Vélo Québec fête cette année ses 50 ans. À ses débuts, Montréal ne comptait pas la moindre piste cyclable et le Code de la route interdisait de se lever de la selle pour pédaler en danseuse, même dans une côte.
Pour mesurer le chemin parcouru depuis, la présidente-directrice générale de Vélo Québec, Suzanne Lareau, a jeté un coup d’oeil aux archives de l’organisme avec Métro. En voici un aperçu.
1. Nom controver sé
Avant de prendre le nom de Vélo Québec en 1979 et d’ajouter le vélo urbain dans ses champs d’intervention, l’organisme montréalais œuvrait sous le nom de Fédération cyclotouriste provinciale, puis de la Fédération québécoise de cyclotourisme. Il s’intéressait alors au vélo surtout en tant que loisir. «Le changement de nom a suscité un débat en assemblée générale, car le mot vélo avait à l’époque très peu de résonance dans le vocabulaire des Québécois qui utilisaient plutôt les termes bicycle ou bicyclette. Mais s’appeler Bicycle Québec, ce n’était pas envisageable, alors ceux qui ont plaidé que Vélo Québec était meilleur d’un point de vue marketing ont gagné», se remémore Suzanne Lareau, qui était alors militante au sein de l’organisation.
2. Politiciens à vélo
Parmi les maires de Montréal récents, seuls Jean Doré et Pierre Bourque étaient des cyclistes convaincus. Ironiquement, c’est sous leurs règnes respectifs que le vélo a pris le moins d’essor à Montréal. «C’est un peu comme s’ils voulaient s’éloigner de leur image d’adepte du vélo», lance la présidente de Vélo Québec. Elle ajoute qu’au contraire, Jean Drapeau, (surtout son bras droit, Yvon Lamarre), Gérald Tremblay et Denis Coderre ont fait bien plus pour le réseau cyclable et le vélo partage, sans être des utilisateurs fréquents, mis à part quelques participations au Tour de l’île, (sauf pour le maire Drapeau).
3. Quels gains?
Mis à part la piste cyclable construit le long du canal de Lachine par Parcs Canada en 1975, le principal axe cyclable a été aménagé en 1985 le long des boulevards Christophe-Colomb et des rues Boyer, Cherrier et Berri. L’expansion du réseau n’a pris son rythme de croisière qu’au début des années 2000.

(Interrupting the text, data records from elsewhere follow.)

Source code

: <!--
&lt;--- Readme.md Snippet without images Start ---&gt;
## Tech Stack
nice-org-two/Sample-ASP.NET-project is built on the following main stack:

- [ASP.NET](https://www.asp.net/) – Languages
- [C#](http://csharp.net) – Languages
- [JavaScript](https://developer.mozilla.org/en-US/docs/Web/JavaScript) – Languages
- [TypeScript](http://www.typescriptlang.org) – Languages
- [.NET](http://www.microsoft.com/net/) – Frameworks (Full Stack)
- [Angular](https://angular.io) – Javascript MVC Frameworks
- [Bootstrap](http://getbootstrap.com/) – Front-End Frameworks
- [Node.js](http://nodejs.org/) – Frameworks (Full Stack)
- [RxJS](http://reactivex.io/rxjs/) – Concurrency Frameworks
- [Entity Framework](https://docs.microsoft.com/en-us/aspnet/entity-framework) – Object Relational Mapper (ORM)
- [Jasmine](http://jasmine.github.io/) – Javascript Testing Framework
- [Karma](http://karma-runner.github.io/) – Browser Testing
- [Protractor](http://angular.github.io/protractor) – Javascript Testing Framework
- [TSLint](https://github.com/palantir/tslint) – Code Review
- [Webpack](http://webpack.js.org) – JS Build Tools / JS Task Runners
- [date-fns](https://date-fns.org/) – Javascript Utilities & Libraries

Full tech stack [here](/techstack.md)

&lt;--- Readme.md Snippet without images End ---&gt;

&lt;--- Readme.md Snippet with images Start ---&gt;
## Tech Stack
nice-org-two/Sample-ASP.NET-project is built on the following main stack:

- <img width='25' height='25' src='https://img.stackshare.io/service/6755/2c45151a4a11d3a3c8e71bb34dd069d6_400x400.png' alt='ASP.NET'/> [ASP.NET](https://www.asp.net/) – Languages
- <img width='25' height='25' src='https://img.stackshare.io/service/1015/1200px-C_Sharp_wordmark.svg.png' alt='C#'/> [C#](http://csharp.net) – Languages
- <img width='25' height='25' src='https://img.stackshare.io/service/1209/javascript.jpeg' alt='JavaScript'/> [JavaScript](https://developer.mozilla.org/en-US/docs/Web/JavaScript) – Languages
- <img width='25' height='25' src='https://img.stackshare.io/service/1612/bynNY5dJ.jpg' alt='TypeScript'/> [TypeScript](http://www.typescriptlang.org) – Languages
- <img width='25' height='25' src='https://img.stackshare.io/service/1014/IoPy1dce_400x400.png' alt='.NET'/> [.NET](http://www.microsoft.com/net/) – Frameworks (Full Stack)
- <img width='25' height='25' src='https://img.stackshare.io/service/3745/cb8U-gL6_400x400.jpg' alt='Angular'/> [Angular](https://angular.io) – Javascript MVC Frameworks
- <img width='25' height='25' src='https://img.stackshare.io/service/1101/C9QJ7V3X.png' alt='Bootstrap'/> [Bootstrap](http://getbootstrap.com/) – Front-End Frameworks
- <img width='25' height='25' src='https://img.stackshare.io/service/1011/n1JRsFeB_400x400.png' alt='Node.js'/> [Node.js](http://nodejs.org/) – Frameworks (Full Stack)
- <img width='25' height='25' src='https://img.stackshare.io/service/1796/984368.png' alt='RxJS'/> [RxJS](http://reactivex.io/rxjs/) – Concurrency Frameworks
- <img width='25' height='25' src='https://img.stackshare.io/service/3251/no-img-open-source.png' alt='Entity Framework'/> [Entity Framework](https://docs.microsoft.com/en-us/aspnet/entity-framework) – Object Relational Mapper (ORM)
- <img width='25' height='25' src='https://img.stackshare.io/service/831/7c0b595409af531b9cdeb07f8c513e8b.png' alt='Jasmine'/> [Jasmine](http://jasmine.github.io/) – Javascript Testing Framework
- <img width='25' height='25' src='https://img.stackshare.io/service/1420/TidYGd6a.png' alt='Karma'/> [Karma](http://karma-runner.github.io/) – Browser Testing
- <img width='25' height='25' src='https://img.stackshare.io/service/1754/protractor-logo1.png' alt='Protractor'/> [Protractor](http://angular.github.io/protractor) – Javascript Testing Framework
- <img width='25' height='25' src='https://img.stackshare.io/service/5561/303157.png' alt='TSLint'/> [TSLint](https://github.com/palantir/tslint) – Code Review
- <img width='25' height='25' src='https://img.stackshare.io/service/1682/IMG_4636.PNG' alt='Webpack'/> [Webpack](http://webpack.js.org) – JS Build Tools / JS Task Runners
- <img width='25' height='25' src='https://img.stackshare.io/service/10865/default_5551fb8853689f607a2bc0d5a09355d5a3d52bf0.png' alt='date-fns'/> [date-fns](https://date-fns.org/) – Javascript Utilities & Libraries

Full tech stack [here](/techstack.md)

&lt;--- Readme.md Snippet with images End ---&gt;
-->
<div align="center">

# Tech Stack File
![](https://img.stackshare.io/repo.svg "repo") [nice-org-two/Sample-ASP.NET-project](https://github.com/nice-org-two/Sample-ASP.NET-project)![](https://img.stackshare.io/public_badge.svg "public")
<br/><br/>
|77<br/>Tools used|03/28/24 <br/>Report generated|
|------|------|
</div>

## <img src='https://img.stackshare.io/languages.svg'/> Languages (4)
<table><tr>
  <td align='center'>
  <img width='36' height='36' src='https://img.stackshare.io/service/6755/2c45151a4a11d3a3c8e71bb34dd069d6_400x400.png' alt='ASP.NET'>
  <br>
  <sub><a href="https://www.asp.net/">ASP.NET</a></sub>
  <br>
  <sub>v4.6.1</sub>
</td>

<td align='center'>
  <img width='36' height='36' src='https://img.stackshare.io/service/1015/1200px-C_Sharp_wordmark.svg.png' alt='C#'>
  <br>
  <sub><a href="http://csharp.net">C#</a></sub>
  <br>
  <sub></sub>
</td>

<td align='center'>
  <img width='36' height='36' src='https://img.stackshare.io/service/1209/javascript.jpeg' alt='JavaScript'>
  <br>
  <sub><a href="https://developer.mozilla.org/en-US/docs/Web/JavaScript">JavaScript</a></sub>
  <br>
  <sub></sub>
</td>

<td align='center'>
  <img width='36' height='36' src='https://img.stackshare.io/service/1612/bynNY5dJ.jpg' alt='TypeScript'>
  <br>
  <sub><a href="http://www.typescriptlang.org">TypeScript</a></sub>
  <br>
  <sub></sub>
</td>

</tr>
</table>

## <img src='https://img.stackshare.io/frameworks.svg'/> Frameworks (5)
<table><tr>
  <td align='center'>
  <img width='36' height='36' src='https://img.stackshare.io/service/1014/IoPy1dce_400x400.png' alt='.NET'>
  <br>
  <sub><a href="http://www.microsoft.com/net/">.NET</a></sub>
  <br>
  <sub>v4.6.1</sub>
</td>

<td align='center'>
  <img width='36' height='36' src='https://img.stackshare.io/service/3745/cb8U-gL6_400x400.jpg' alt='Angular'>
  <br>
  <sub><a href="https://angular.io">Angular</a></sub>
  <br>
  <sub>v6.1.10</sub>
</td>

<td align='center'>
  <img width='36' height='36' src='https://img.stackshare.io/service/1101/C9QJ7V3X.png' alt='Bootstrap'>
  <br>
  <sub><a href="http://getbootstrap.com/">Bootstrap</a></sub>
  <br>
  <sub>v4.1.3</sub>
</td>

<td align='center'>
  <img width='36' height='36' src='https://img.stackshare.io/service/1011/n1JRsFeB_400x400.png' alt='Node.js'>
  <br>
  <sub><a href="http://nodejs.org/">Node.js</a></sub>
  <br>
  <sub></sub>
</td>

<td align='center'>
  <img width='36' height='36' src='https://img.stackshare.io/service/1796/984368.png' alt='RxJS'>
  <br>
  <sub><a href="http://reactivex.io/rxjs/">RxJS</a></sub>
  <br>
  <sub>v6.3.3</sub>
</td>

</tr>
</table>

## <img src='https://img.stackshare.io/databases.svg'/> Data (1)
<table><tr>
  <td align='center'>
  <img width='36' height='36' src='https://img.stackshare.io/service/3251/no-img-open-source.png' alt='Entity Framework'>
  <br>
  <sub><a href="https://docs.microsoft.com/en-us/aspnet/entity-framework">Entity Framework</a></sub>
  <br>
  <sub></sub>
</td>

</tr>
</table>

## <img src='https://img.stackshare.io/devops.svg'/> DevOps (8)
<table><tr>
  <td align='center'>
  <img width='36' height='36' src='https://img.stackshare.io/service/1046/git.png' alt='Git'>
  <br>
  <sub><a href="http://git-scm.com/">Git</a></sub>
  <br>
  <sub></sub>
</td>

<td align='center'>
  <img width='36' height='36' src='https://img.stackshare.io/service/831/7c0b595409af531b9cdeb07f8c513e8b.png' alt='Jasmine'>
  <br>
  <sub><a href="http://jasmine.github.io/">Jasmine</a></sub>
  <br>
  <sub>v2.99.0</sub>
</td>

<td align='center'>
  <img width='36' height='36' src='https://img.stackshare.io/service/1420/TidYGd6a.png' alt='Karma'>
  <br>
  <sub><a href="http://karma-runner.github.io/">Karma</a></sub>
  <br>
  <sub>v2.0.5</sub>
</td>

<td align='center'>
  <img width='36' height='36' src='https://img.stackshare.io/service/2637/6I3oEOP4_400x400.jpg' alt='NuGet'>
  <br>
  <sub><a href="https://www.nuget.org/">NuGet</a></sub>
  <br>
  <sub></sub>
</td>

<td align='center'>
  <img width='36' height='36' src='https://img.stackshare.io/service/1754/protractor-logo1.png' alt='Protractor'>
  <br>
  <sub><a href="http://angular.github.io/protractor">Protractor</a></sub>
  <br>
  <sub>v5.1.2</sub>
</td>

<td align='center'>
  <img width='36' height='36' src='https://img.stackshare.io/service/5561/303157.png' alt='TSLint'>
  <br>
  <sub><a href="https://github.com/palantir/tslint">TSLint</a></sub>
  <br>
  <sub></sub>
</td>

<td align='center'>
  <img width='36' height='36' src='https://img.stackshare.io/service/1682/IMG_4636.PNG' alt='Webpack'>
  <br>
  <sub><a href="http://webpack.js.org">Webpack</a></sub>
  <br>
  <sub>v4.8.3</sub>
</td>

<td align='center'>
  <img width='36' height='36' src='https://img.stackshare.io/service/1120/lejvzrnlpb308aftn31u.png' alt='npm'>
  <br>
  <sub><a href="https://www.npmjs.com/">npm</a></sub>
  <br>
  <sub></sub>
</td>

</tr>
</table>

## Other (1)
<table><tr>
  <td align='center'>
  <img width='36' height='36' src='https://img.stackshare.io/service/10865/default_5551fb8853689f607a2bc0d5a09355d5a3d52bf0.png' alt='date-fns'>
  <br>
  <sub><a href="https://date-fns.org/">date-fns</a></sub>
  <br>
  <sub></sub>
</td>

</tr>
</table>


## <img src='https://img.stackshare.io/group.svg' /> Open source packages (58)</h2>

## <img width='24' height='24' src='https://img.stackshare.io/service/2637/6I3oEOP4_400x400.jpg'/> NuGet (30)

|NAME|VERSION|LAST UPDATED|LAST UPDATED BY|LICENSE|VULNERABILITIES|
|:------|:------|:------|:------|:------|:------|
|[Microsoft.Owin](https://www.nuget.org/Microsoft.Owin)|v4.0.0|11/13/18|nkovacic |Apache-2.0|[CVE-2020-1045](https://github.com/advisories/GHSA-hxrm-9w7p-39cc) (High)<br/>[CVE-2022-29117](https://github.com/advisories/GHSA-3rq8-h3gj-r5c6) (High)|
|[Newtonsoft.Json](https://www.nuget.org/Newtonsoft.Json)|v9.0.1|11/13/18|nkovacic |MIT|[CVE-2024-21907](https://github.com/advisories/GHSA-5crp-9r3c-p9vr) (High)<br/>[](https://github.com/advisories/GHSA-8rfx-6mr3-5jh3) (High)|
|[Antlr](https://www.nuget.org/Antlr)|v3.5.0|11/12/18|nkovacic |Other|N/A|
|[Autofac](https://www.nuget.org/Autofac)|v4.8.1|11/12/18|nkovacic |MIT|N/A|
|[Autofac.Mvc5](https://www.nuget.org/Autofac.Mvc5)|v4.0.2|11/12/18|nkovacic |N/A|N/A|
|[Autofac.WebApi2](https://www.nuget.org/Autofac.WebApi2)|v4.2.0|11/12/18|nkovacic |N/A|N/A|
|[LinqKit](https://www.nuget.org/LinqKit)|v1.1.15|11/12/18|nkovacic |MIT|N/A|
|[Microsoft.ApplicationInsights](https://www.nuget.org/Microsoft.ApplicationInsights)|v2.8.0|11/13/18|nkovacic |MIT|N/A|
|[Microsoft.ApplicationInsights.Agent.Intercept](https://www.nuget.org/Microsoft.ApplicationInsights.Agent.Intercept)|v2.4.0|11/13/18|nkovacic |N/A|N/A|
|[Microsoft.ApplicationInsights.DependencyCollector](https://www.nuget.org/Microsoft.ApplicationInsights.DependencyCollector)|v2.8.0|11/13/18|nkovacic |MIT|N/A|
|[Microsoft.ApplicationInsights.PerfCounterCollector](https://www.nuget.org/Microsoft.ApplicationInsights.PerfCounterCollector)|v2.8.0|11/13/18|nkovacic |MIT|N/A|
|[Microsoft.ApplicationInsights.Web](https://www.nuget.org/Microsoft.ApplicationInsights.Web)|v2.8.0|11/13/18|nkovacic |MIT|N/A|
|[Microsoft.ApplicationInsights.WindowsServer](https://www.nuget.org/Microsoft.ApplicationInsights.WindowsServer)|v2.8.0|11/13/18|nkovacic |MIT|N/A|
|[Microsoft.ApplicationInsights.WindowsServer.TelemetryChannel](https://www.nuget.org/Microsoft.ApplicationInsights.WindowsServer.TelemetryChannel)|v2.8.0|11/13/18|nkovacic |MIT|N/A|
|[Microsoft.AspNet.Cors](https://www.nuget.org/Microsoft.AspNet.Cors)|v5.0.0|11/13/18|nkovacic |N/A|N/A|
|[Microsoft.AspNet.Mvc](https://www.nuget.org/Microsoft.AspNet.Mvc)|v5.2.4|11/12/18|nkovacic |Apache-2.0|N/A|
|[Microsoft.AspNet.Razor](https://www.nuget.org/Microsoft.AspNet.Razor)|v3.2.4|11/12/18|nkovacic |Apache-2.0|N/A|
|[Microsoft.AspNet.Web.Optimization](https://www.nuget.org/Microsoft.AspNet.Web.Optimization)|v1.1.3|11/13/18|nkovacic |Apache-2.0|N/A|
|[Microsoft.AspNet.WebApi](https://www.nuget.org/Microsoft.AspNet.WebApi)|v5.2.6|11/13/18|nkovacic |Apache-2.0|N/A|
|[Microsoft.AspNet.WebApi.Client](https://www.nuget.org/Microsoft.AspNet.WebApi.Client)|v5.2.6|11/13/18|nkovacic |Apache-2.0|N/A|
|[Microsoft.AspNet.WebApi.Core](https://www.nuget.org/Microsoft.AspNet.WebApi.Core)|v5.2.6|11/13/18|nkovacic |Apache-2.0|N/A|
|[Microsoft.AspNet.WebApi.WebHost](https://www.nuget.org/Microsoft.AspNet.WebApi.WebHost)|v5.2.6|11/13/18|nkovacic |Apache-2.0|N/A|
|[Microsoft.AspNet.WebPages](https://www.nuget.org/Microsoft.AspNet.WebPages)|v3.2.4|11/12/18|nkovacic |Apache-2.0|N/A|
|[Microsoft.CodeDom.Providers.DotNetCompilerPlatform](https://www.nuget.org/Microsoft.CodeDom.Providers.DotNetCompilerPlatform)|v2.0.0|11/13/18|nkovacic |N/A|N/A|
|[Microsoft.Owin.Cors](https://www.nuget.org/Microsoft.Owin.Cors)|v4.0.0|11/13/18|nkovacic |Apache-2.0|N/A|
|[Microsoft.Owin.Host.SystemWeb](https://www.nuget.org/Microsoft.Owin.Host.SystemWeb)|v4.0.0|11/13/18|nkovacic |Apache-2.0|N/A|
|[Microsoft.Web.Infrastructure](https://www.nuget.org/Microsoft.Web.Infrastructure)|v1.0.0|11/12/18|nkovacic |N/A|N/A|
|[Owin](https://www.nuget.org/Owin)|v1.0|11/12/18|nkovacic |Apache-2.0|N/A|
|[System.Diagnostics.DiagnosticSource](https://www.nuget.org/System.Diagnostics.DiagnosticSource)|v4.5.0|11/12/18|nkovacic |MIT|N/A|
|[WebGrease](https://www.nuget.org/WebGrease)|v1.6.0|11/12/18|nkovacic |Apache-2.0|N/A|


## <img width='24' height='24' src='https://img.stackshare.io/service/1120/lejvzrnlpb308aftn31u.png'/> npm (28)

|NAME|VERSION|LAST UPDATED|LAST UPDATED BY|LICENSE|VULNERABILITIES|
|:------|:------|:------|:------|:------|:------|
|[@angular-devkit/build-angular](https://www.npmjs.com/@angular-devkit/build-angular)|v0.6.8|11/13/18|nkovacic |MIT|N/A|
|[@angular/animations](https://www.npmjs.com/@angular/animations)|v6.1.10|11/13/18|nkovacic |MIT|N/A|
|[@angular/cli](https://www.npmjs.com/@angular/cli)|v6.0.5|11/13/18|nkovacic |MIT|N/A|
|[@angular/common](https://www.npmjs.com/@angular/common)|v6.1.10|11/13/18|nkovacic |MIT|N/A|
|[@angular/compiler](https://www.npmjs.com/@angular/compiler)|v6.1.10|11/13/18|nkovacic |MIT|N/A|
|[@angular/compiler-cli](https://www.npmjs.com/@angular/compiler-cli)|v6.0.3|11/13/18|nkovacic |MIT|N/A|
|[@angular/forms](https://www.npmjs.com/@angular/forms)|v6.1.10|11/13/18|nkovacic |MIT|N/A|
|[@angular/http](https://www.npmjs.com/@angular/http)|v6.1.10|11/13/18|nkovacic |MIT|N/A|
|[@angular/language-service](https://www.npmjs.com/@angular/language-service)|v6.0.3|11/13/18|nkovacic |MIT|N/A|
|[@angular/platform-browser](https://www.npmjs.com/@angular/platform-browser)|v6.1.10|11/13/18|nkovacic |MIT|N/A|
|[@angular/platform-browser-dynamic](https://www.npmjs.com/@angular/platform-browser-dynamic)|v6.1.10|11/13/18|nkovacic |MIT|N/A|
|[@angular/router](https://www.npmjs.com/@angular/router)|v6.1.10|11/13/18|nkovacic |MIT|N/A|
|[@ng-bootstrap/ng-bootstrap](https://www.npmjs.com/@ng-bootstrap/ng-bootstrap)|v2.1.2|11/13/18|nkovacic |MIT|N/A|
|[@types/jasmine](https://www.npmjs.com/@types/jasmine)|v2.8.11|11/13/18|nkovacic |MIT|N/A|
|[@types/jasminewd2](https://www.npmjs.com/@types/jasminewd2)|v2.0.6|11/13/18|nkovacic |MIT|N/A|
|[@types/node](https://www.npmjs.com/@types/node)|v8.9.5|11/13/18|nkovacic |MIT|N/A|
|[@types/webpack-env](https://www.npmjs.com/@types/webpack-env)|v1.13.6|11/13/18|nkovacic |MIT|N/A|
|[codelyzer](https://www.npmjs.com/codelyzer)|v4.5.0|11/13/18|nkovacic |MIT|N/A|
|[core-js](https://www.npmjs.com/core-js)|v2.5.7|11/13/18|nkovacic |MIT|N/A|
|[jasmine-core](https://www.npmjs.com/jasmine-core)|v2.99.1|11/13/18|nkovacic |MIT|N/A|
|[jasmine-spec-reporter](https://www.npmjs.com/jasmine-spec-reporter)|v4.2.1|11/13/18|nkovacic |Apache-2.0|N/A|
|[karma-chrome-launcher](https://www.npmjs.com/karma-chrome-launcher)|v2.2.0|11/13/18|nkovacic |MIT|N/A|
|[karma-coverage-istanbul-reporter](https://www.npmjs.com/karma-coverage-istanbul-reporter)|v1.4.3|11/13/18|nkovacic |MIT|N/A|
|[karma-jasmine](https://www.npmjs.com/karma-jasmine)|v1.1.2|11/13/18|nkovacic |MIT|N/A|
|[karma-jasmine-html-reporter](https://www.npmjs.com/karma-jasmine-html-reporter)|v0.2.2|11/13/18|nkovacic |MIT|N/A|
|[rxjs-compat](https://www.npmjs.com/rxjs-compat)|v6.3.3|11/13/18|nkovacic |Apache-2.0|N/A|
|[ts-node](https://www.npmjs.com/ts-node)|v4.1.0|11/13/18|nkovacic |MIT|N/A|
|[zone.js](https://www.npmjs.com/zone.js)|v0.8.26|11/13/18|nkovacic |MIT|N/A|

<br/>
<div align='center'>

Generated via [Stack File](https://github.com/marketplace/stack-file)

Signe du chemin parcouru, en 1979, le Code de la route interdisait aux cyclistes de se lever de la selle, même dans une côte. Autre gain notable, l’accès à la Rive-Sud. «Jusqu’à la fin des années 1970, les vélos ne pouvaient même pas traverser les ponts et ils étaient interdits dans le métro», souligne Mme Lareau. Aujourd’hui, un groupe de cycliste milite plutôt pour que la piste du pont Jacques-Cartier soit déneigée l’hiver. Les adeptes du vélo réclament aussi la permission d’effectuer un arrêt Idaho aux intersections.
Selon l’enquête Origine-Destination de 2013, 4,5% des habitants des quartiers centraux utilisent le vélo pour aller travailler, mais le bassin potentiel d’utilisateurs pourrait être de 22%, selon la Chaire de mobilité de Polytechnique Montréal, notamment parce qu’ils habitent à moins de 5km de leur lieu de travail.
4. Succès et échecs
Parmi les grands succès montréalais, Suzanne Lareau cite spontanément le réaménagement de l’échangeur Parc-Pins et l’ajout de voies cyclables en contresens, tels que celui de la rue Laurier qui coûtent peu cher tout en favorisant les déplacement à vélo.

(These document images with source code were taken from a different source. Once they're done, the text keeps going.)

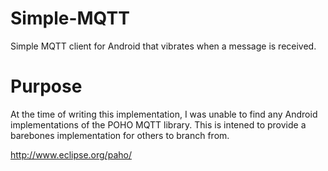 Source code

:Simple-MQTT
===========

Simple MQTT client for Android that vibrates when a message is received.

# Purpose

At the time of writing this implementation, I was unable to find any Android implementations of the POHO MQTT library. This is intened to provide a barebones implementation for others to branch from.

http://www.eclipse.org/paho/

La construction de terre-pleins, avec de petites ouvertures permettant aux cyclistes de circuler, a aussi été évoquée, de même que les sas cyclistes, qui donnent quelques mètres d’avance aux cyclistes aux intersections.

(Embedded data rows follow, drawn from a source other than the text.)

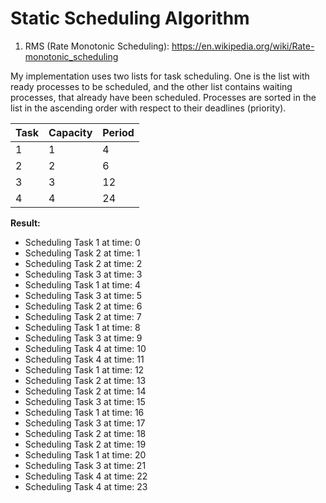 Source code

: # Static Scheduling Algorithm 

1. RMS (Rate Monotonic Scheduling): https://en.wikipedia.org/wiki/Rate-monotonic_scheduling

My implementation uses two lists for task scheduling. One is the list with ready processes to be scheduled, and the other list contains waiting processes, that already have been scheduled.
Processes are sorted in the list in the ascending order with respect to their deadlines (priority).


| Task  	| Capacity 	| Period	|	
| ------------- | ------------- | ------------- |
| 1	  	| 1  		| 4		|	
| 2  		| 2  		| 6		|
| 3		| 3		| 12		|
| 4		| 4		| 24		|


**Result:**
- Scheduling Task 1 at time: 0
- Scheduling Task 2 at time: 1
- Scheduling Task 2 at time: 2
- Scheduling Task 3 at time: 3
- Scheduling Task 1 at time: 4
- Scheduling Task 3 at time: 5
- Scheduling Task 2 at time: 6
- Scheduling Task 2 at time: 7
- Scheduling Task 1 at time: 8
- Scheduling Task 3 at time: 9
- Scheduling Task 4 at time: 10
- Scheduling Task 4 at time: 11
- Scheduling Task 1 at time: 12
- Scheduling Task 2 at time: 13
- Scheduling Task 2 at time: 14
- Scheduling Task 3 at time: 15
- Scheduling Task 1 at time: 16
- Scheduling Task 3 at time: 17
- Scheduling Task 2 at time: 18
- Scheduling Task 2 at time: 19
- Scheduling Task 1 at time: 20
- Scheduling Task 3 at time: 21
- Scheduling Task 4 at time: 22
- Scheduling Task 4 at time: 23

«Même si j’étais sceptique au début, la voie réservée sur la rue St-Denis à l’heure de pointe du matin pourrait être un succès si la police interdisait vraiment aux autos de se stationner même temporairement», indique Mme Lareau. Parmi les échecs, elle mentionne spontanément la piste cyclable de la rue McGill qui est fréquemment obstruée par des camions de circulation et, plus globalement, le réseau cyclable du centre-ville, au sud de la piste cyclable du boulevard de Maisonneuve. Notons que cette entrevue a été effectuée bien avant le décès du cycliste Clément Ouimet sur la voie Camillien Houde.